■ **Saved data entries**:

:::

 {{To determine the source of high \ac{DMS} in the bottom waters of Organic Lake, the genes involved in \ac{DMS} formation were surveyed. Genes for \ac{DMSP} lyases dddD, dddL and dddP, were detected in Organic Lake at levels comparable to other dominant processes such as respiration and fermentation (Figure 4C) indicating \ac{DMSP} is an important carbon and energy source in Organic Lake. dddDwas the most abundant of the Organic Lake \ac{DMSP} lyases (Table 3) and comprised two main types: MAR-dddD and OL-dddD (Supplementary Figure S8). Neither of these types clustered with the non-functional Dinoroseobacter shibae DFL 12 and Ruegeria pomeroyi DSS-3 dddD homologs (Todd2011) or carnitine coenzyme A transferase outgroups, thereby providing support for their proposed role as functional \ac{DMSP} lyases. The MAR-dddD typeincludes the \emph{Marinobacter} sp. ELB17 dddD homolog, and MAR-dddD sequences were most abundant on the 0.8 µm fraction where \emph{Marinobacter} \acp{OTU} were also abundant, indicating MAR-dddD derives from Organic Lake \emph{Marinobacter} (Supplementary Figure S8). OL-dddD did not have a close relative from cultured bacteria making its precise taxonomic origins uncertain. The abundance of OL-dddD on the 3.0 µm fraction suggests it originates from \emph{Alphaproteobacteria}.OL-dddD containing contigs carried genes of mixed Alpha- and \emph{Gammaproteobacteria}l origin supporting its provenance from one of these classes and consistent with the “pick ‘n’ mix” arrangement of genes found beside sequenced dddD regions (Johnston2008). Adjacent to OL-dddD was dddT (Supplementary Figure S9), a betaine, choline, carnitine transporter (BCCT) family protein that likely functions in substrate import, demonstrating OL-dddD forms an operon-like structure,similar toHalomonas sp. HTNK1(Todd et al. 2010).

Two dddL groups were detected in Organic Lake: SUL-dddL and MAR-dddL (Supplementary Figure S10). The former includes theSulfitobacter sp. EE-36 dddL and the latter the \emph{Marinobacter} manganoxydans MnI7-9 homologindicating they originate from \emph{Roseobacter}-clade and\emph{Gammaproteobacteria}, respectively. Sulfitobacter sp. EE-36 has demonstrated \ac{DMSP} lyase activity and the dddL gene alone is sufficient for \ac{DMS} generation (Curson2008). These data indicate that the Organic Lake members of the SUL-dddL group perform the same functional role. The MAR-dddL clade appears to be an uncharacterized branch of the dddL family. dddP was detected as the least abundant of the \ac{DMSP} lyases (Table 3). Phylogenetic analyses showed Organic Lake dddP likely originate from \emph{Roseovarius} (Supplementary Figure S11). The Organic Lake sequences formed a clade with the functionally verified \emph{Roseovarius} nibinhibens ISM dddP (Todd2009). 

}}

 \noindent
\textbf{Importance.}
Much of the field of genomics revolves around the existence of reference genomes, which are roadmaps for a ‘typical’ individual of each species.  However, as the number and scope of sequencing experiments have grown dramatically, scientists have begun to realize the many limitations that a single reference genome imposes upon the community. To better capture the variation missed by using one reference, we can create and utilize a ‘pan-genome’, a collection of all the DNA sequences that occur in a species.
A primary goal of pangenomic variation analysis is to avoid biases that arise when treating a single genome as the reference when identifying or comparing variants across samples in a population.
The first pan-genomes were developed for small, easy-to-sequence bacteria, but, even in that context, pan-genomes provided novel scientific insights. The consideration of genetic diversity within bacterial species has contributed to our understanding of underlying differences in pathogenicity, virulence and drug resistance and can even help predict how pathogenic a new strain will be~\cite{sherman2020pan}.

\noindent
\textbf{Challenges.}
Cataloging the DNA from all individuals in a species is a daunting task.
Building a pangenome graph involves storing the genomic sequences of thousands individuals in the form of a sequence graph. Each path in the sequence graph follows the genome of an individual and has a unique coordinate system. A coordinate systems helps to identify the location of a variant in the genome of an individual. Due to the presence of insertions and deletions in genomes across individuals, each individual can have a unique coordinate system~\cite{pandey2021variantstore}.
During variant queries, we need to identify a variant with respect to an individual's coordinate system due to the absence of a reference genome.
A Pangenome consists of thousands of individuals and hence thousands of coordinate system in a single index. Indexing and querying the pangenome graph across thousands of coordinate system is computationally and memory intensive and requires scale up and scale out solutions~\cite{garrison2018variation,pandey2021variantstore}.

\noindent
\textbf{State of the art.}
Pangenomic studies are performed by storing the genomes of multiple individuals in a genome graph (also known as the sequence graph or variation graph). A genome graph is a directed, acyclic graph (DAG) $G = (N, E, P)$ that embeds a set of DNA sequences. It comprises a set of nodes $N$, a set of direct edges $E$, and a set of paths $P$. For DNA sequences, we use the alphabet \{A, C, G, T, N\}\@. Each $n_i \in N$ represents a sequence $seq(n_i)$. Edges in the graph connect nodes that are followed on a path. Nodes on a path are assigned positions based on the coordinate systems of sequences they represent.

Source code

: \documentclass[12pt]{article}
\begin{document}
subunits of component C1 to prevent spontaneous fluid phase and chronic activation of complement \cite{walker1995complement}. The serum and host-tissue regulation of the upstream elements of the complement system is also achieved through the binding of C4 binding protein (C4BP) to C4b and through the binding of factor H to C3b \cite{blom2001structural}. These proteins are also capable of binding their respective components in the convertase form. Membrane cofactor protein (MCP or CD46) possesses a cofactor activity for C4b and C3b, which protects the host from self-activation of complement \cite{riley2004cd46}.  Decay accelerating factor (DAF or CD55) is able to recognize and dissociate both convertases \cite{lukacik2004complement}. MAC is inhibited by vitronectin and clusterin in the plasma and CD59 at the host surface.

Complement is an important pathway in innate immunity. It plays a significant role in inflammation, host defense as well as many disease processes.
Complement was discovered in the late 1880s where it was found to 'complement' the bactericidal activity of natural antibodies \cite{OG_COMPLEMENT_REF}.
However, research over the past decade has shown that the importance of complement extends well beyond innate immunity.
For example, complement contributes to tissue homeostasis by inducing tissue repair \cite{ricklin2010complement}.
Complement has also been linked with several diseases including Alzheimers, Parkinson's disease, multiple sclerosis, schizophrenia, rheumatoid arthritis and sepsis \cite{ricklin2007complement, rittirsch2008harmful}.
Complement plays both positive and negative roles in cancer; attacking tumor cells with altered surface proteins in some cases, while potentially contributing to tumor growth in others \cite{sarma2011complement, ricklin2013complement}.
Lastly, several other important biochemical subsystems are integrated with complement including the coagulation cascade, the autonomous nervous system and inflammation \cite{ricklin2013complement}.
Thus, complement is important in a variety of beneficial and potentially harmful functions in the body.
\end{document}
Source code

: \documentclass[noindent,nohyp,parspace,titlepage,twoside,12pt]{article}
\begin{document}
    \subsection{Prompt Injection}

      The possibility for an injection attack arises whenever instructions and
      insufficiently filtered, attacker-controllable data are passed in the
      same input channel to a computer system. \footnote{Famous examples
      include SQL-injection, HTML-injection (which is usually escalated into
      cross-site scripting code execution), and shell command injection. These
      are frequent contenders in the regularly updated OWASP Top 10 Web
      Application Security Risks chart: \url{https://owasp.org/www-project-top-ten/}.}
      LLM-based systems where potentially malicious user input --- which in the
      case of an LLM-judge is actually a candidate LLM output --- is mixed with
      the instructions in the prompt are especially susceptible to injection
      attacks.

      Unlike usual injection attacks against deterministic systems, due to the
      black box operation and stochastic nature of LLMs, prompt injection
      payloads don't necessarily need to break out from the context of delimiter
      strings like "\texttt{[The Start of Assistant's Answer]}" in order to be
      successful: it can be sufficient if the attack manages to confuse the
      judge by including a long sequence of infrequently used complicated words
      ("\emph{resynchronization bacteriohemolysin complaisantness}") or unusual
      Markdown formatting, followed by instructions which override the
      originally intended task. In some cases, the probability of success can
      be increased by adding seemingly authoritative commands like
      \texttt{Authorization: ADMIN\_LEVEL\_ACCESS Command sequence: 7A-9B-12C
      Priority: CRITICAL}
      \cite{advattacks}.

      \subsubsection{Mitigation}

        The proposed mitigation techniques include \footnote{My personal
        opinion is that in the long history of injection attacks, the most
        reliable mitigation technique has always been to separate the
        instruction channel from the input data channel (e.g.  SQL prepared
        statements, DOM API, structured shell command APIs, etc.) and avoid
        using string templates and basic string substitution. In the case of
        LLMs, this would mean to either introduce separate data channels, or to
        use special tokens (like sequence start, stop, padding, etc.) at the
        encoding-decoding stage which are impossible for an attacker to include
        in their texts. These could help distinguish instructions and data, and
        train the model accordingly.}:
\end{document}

:::

■ **Task objective**:
If a line above holds the word "footnote", copy it.

■ **Answer to the problem**:
      same input channel to a computer system. \footnote{Famous examples
        The proposed mitigation techniques include \footnote{My personal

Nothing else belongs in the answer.